Before watching this film, I was aware of a great deal of negativity (hence the low rating), and so I sat down to watch "Izo" with a great deal of trepidation. But what a film! I just didn't see how the majority of the negativity could be justified. Certainly, "Izo" is highly incomprehensible with little or no plot. It is also sickeningly violent in places. However, this is a Takashi Miike film we're talking about, not some "safe", conventional film. Therefore, when people sit down to watch one of his films, surely it is a given that it is not going to be an easy ride? And yet the negativity comes from professed fans of his films...

As I was watching the film it occurred to me that this film maker, famed for the violent and bizarre content of his films and who seems keen on shocking his audience, must have increasing difficulties shocking anyone, as more fans follow his work. How many more bodily fluids can he drown his films in, after the taboo smashing "Visitor Q"? How more "out there" can he become after the bizarre "Gozu"? Is it any wonder that "Izu" is so bizarre? You can't blame the guy for pushing at the boundaries.

Repetitive? Of course. Izo kills some people for about two hours, and then the film ends. But the film is about a journey, seemingly through the afterlife, not a neat Beginning, Middle and End style of story. Like other "journey" films (LOTR, for example) it is episodic - Izo goes somewhere and does something, then goes somewhere else and does something else. I for one, found this much less tedious than LOTR - is two hours really that long when compared with Peter Jackson's slow-mo fantasy epic?? And are we really so conditioned by Hollywood's 90 minute limit that an extra half an hour is that much of a struggle?! There was certainly a huge gap between the trailer and the actual film. The trailer made "Izo" seem to be an out-and-out action film to get the heart pounding, and yet it is so much more than this, as it gets the head pounding with unusual, inventive, symbolic visuals and philosophical discussions. And a folk singer (One user hinted that the lingering shots of the singer were far beyond the boundaries of human tolerance. He's singing a song!
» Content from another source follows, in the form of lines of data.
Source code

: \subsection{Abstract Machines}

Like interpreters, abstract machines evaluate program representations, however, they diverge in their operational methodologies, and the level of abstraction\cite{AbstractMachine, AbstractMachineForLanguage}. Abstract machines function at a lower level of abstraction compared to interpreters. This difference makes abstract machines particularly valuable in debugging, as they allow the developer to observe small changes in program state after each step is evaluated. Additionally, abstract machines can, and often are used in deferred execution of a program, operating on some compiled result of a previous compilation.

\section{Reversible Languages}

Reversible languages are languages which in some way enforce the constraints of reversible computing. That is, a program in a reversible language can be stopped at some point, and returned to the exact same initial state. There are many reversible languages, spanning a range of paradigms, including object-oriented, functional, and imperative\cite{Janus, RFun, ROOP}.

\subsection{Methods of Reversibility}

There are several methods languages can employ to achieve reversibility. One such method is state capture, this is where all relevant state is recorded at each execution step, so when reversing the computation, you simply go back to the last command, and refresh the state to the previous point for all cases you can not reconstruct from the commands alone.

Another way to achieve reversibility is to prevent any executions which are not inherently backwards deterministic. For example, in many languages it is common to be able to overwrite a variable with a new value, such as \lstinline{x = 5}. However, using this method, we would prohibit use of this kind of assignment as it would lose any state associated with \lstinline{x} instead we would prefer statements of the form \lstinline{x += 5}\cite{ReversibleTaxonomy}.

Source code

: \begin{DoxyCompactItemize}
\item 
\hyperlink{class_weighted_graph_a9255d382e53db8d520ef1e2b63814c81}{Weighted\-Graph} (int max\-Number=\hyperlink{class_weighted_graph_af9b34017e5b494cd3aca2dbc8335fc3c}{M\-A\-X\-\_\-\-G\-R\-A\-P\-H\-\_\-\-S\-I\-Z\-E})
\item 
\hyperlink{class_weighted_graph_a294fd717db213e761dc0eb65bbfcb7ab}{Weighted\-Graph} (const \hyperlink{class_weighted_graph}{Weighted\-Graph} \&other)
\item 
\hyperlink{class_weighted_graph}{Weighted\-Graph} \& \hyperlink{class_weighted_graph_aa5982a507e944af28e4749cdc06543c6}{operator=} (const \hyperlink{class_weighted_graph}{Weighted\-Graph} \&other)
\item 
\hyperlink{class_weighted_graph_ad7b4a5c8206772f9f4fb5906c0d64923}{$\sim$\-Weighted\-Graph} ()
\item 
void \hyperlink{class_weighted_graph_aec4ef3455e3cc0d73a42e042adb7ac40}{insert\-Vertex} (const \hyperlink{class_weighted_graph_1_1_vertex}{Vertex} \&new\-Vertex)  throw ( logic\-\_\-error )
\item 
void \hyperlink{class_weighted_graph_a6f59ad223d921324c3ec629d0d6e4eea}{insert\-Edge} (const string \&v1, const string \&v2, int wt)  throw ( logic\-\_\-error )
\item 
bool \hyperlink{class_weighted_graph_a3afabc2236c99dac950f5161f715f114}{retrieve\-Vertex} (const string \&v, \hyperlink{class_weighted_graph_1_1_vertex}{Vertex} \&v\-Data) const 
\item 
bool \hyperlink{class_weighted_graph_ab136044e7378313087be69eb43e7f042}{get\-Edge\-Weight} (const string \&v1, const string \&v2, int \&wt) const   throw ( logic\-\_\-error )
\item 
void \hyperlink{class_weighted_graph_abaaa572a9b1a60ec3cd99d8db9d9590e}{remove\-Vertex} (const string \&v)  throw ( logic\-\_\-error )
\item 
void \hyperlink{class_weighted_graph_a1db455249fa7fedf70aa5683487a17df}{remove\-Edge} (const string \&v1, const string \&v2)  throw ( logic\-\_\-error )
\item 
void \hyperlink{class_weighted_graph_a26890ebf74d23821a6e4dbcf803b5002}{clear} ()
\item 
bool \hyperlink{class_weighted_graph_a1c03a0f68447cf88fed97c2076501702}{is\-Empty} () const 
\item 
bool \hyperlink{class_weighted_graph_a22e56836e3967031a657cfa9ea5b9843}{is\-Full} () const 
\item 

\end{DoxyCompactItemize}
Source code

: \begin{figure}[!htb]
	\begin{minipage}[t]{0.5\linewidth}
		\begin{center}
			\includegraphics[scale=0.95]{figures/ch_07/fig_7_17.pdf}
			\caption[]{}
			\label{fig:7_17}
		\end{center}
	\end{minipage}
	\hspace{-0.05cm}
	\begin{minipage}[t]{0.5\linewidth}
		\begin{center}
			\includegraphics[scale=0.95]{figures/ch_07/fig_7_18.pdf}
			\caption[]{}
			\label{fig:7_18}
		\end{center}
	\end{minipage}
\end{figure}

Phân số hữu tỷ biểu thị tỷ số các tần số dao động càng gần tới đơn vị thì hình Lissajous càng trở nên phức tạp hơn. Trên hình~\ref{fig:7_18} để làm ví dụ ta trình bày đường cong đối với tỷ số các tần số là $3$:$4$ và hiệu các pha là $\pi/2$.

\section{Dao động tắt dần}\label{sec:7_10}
I like listening to songs!).

Throw in some cheeky (possible) references to other films - an upside down(!)wedding massacre (Kill Bill), bullet time tomfoolery (Matrix), wire work that defies the laws of physics (hmm, too many to mention), a chase through a bamboo forest (House of Flying Daggers), a scene that reminded by of the lake scene in Hero, and probably many more that I've missed. Add some bizarre visuals - a giant caterpillar and butterflies emerging from a dead body and Izo travelling across and destroying Infinity - and you've got a pretty engaging film at worst, and a great film (my opinion) at best.

One of Miike's best, and a film I will be watching again.